Finance Division cites increase in international oil prices for second surge in fuel tariffs in less than a month
The Government of Pakistan on Saturday notified a Rs. 10.49/liter increase to the price of petrol, and a Rs. 12.44/liter hike to high-speed diesel prices, citing a surge in oil prices globally for the decision.
“At present, oil prices have risen [to] around $85 a barrel (Global Benchmark Brent), highest since October 2018,” read the summary issued by the Finance Division. It stressed that the prices of the entire energy chain had surged in the past few months “due to higher demand for energy inputs and supply bottlenecks.”
Claiming that the government had “absorbed” the pressure and provided “maximum relief” to consumers by keeping the petroleum development levy and sales tax at “minimum” levels, it said the prices proposed by the Oil and Gas Regulatory Authority had been approved. It did not specify the exact value of either the sales tax or PDL.
The new prices of fuel, with effect from Oct. 16 (today), are as follows:
- Petrol – Rs. 137.79/liter (up Rs. 10.49 from Rs. 127.3/liter)
- High-speed diesel – Rs. 134.48/liter (up Rs. 12.44 from Rs. 122.04/liter)
- Kerosene – Rs. 110.26/liter (up Rs. 10.95 from Rs. 99.31/liter)
- Light diesel oil – Rs. 108.35/liter (up Rs. 8.84 from Rs. 99.51/liter)
This is the second time the government has raised fuel prices in this month alone; at the start of the month, it had raised the price of petrol by Rs. 4/liter.
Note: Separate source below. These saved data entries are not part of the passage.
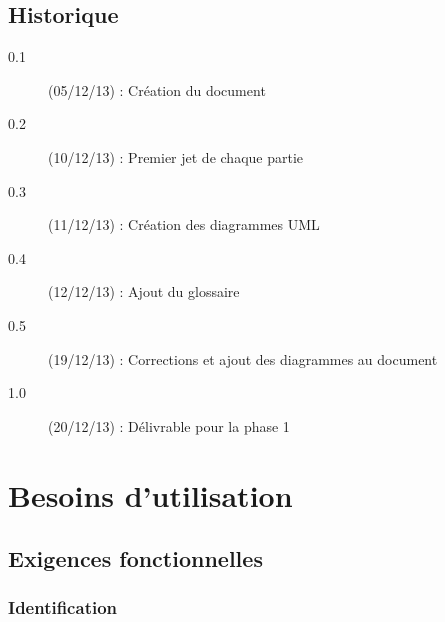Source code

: \documentclass[a4paper]{article}
\begin{document}
\printglossary[numberedsection]
\subsection{Historique}
\begin{description}
\item[0.1] (05/12/13) : Création du document
\item[0.2] (10/12/13) : Premier jet de chaque partie
\item[0.3] (11/12/13) : Création des diagrammes UML
\item[0.4] (12/12/13) : Ajout du glossaire
\item[0.5] (19/12/13) : Corrections et ajout des diagrammes au document
\item[1.0] (20/12/13) : Délivrable pour la phase 1
\end{description}

\section{Besoins d'utilisation}
\subsection{Exigences fonctionnelles}

\subsubsection{Identification}
\end{document}
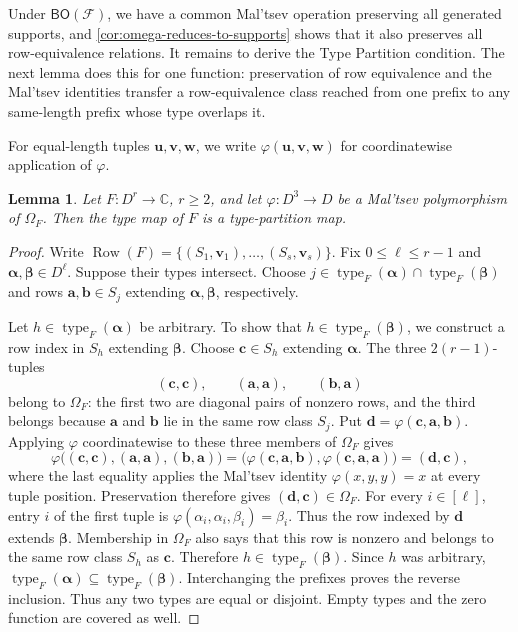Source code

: \documentclass[11pt,letterpaper,onecolumn]{article}
\theoremstyle{plain}
\newtheorem{lemma}[lemma]{Lemma}
\theoremstyle{definition}
\theoremstyle{remark}
\newcommand{\AlgNums}{\mathbb C}
\newcommand{\cF}{\mathcal F}
\newcommand{\BO}{\mathsf{BO}}
\newcommand{\RowEq}[1]{\Omega_{#1}}
\DeclareMathOperator{\typeop}{type}
\DeclareMathOperator{\Row}{Row}
\begin{document}
Under $\BO(\cF)$, we have a common Mal'tsev operation preserving all
generated supports, and \cref{cor:omega-reduces-to-supports} shows that it
also preserves all row-equivalence relations.  It remains to derive the
Type Partition condition.  The next lemma does this for one function:
preservation of row equivalence and the Mal'tsev identities transfer a
row-equivalence class reached from one prefix to any same-length prefix
whose type overlaps it.

For equal-length tuples $\mathbf u,\mathbf v,\mathbf w$, we write
$\varphi(\mathbf u,\mathbf v,\mathbf w)$ for coordinatewise application of $\varphi$.

\begin{lemma}
\label{lem:omega-implies-type}
Let $F:D^r\to\AlgNums$, $r\ge2$, and let $\varphi:D^3\to D$ be a Mal'tsev
polymorphism of $\RowEq F$.  Then the type map of $F$ is a
type-partition map.
\end{lemma}

\begin{proof}
Write $\Row(F)=\{(S_1,\mathbf v_1),\ldots,(S_s,\mathbf v_s)\}$. Fix $0\le\ell\le r-1$ and
$\boldsymbol\alpha,\boldsymbol\beta\in D^\ell$.  Suppose their types
intersect.  Choose $j\in\typeop_F(\boldsymbol\alpha) \cap\typeop_F(\boldsymbol\beta)$ and rows $\mathbf a,\mathbf b\in S_j$ extending
$\boldsymbol\alpha,\boldsymbol\beta$, respectively.

Let $h\in\typeop_F(\boldsymbol\alpha)$ be arbitrary.  To show that
$h\in\typeop_F(\boldsymbol\beta)$, we construct a row index in $S_h$
extending $\boldsymbol\beta$.  Choose $\mathbf c\in S_h$ extending
$\boldsymbol\alpha$.  The three
$2(r-1)$-tuples
\[
  (\mathbf c,\mathbf c),\qquad
  (\mathbf a,\mathbf a),\qquad
  (\mathbf b,\mathbf a)
\]
belong to $\RowEq F$: the first two are diagonal pairs of nonzero rows, and
the third belongs because $\mathbf a$ and $\mathbf b$ lie in the same row
class $S_j$.  Put $\mathbf d=\varphi(\mathbf c,\mathbf a,\mathbf b)$.  Applying
$\varphi$ coordinatewise to these three members of $\RowEq F$ gives
\[
  \varphi\bigl((\mathbf c,\mathbf c),(\mathbf a,\mathbf a),(\mathbf b,\mathbf a)\bigr)
  =\bigl(\varphi(\mathbf c,\mathbf a,\mathbf b),\varphi(\mathbf c,\mathbf a,\mathbf a)\bigr)
  =(\mathbf d,\mathbf c),
\]
where the last equality applies the Mal'tsev identity $\varphi(x,y,y)=x$ at every
tuple position.  Preservation therefore gives $(\mathbf d,\mathbf c)\in\RowEq F$. For every $i\in[\ell]$, entry $i$ of the first tuple is $\varphi(\alpha_i,\alpha_i,\beta_i)=\beta_i$. Thus the row indexed by $\mathbf d$ extends $\boldsymbol\beta$.
Membership in $\RowEq F$ also says that this row is
nonzero and belongs to the same row class $S_h$ as
$\mathbf c$.  Therefore $h\in\typeop_F(\boldsymbol\beta)$.  Since $h$ was
arbitrary, $\typeop_F(\boldsymbol\alpha) \subseteq\typeop_F(\boldsymbol\beta)$. Interchanging the prefixes proves the reverse inclusion.  Thus any two types
are equal or disjoint.  Empty types and the zero function are covered as well.
\end{proof}
\end{document}
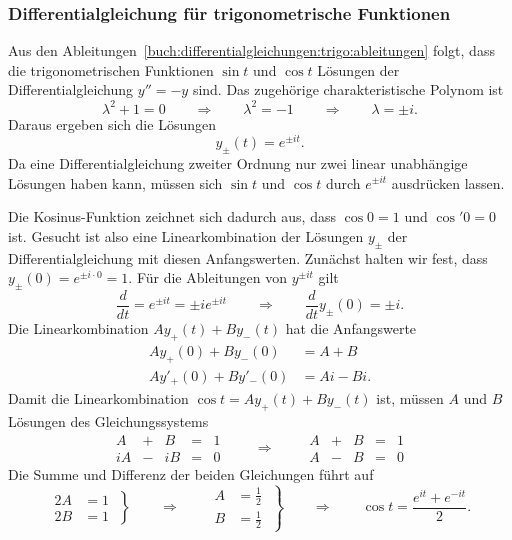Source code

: %
%
\subsubsection{Differentialgleichung für trigonometrische Funktionen}
%
Aus den Ableitungen~\eqref{buch:differentialgleichungen:trigo:ableitungen}
folgt, dass die trigonometrischen Funktionen $\sin t $ und $\cos t$
Lösungen der Differentialgleichung $y''=-y$ sind.
Das zugehörige charakteristische Polynom ist 
%
\[
\lambda^2+1=0
\qquad\Rightarrow\qquad
\lambda^2=-1
\qquad\Rightarrow\qquad
\lambda=\pm i.
\]
Daraus ergeben sich die Lösungen
\[
y_{\pm}(t) = e^{\pm i t}.
\]
Da eine Differentialgleichung zweiter Ordnung nur zwei linear unabhängige
Lösungen haben kann, müssen sich $\sin t$ und $\cos t$ durch
$e^{\pm it}$ ausdrücken lassen.

Die Kosinus-Funktion zeichnet sich dadurch aus, dass $\cos 0=1$ und
$\cos' 0=0$ ist.
Gesucht ist also eine Linearkombination der Lösungen
$y_{\pm}$ der Differentialgleichung mit diesen Anfangswerten.
Zunächst halten wir fest, dass $y_{\pm}(0)=e^{\pm i\cdot 0}=1$.
Für die Ableitungen von $y^{\pm it}$ gilt
\[
\frac{d}{dt}
=
e^{\pm i t}
=
\pm ie^{\pm i t}
\qquad\Rightarrow\qquad
\frac{d}{dt}y_{\pm}(0) = \pm i.
\]
Die Linearkombination $Ay_+(t)+By_-(t)$ hat die Anfangswerte
\begin{align*}
Ay_+(0)+By_-(0)&=A+B\\
Ay'_+(0)+By'_-(0)&=Ai-Bi.
\end{align*}
Damit die Linearkombination $\cos t=Ay_+(t)+By_-(t)$ ist, müssen
$A$ und $B$ Lösungen des Gleichungssystems
\[
\renewcommand\arraycolsep{2pt}
\begin{array}{rcrcr}
 A&+& B&=&1\\
iA&-&iB&=&0
\end{array}
\qquad\Rightarrow\qquad
\begin{array}{rcrcr}
 A&+& B&=&1\\
 A&-& B&=&0
\end{array}
\]
Die Summe und Differenz der beiden Gleichungen führt auf
\[
\left.
\begin{aligned}
2A&=1\\
2B&=1
\end{aligned}
\;
\right\}
\qquad\Rightarrow\qquad
\left.
\begin{aligned}
A&=\textstyle\frac12\\
B&=\textstyle\frac12
\end{aligned}
\;
\right\}
\qquad\Rightarrow\qquad
\cos t = \frac{e^{it}+e^{-it}}{2}.
\]

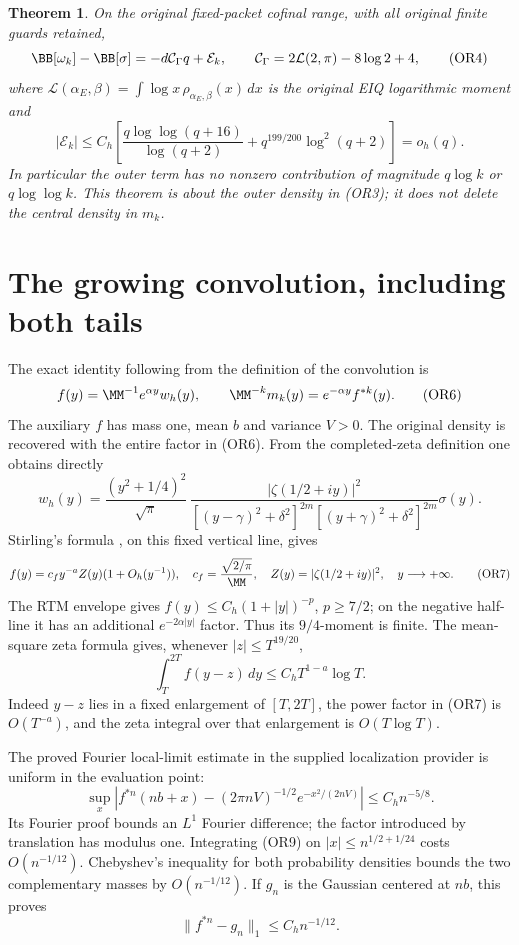 \documentclass[11pt,a4paper]{article}
\newtheorem{theorem}{Theorem}[section]
\begin{document}
\begin{theorem}
On the original fixed-packet cofinal range, with all original finite
guards retained,
\[
 \BB[\omega_k]-\BB[\sigma]
 =-d\mathcal C_\Gamma q+\mathcal E_k,\qquad
 \mathcal C_\Gamma=2\mathcal L(2,\pi)-8\log2+4,          \tag{OR4}
\]
where \(\mathcal L(\alpha_E,\beta)=\int\log x\,\rho_{\alpha_E,\beta}(x)\,dx\)
is the original EIQ logarithmic moment and
\[
 |\mathcal E_k|\leq C_h\left[
 \frac{q\log\log(q+16)}{\log(q+2)}
 +q^{199/200}\log^2(q+2)\right]=o_h(q).                \tag{OR5}
\]
In particular the outer term has no nonzero contribution of magnitude
\(q\log k\) or \(q\log\log k\).  This theorem is about the outer density
in (OR3); it does not delete the central density in \(m_k\).
\end{theorem}

\section{The growing convolution, including both tails}
The exact identity following from the definition of the convolution is
\[
 f(y)=\MM^{-1}e^{\alpha y}w_h(y),\qquad
 \MM^{-k}m_k(y)=e^{-\alpha y}f^{*k}(y).                \tag{OR6}
\]
The auxiliary \(f\) has mass one, mean \(b\) and variance \(V>0\).
The original density is recovered with the entire factor in (OR6).
From the completed-zeta definition one obtains directly
\[
 w_h(y)=\frac{(y^2+1/4)^2}{\sqrt\pi}\,
 \frac{|\zeta(1/2+iy)|^2}
 {[(y-\gamma)^2+\delta^2]^{2m}[(y+\gamma)^2+\delta^2]^{2m}}\sigma(y).
\]
Stirling's formula \cite{or:DLMFgamma}, on this fixed vertical line, gives
\[
 f(y)=c_fy^{-a}Z(y)(1+O_h(y^{-1})),\quad
 c_f=\frac{\sqrt{2/\pi}}{\MM},\quad
 Z(y)=|\zeta(1/2+iy)|^2,\quad y\longrightarrow+\infty. \tag{OR7}
\]
The RTM envelope gives \(f(y)\leq C_h(1+|y|)^{-p}\), \(p\geq7/2\);
on the negative half-line it has an additional
\(e^{-2\alpha|y|}\) factor.  Thus its \(9/4\)-moment is finite.
The mean-square zeta formula gives, whenever \(|z|\leq T^{19/20}\),
\[
 \int_T^{2T}f(y-z)\,dy\leq C_h T^{1-a}\log T.          \tag{OR8}
\]
Indeed \(y-z\) lies in a fixed enlargement of \([T,2T]\), the power
factor in (OR7) is \(O(T^{-a})\), and the zeta integral over that
enlargement is \(O(T\log T)\).

The proved Fourier local-limit estimate in the supplied localization
provider is uniform in the evaluation point:
\[
 \sup_x\left|f^{*n}(nb+x)
 -(2\pi nV)^{-1/2}e^{-x^2/(2nV)}\right|
 \leq C_h n^{-5/8}.                                  \tag{OR9}
\]
Its Fourier proof bounds an \(L^1\) Fourier difference; the factor
introduced by translation has modulus one.  Integrating (OR9) on
\(|x|\leq n^{1/2+1/24}\) costs \(O(n^{-1/12})\).
Chebyshev's inequality for both probability densities bounds the two
complementary masses by \(O(n^{-1/12})\).  If \(g_n\) is the Gaussian
centered at \(nb\), this proves
\[
 \|f^{*n}-g_n\|_1\leq C_h n^{-1/12}.                  \tag{OR10}
\]
\end{document}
OGRA notifies fuel price revisions every two weeks based on prevailing international prices and advises the government to increase or decrease local rates accordingly. The current prices, while motivated by international prices, are the highest ever in Pakistan’s history, owed somewhat to the ongoing devaluation of the Pakistani rupee against the U.S. dollar.
Finance experts have warned that this price increase will boost inflation in the coming days, as transportation costs rise for all major commodities. The government has claimed it would soon introduce a targeted subsidy to facilitate the most impoverished citizens. However, observers have stressed that these policies ignore Pakistan’s middle classes, which are already struggling to keep abreast of the pressure of earlier oil price hikes; a surge in electricity tariffs; and ongoing double-digit inflation for essential commodities.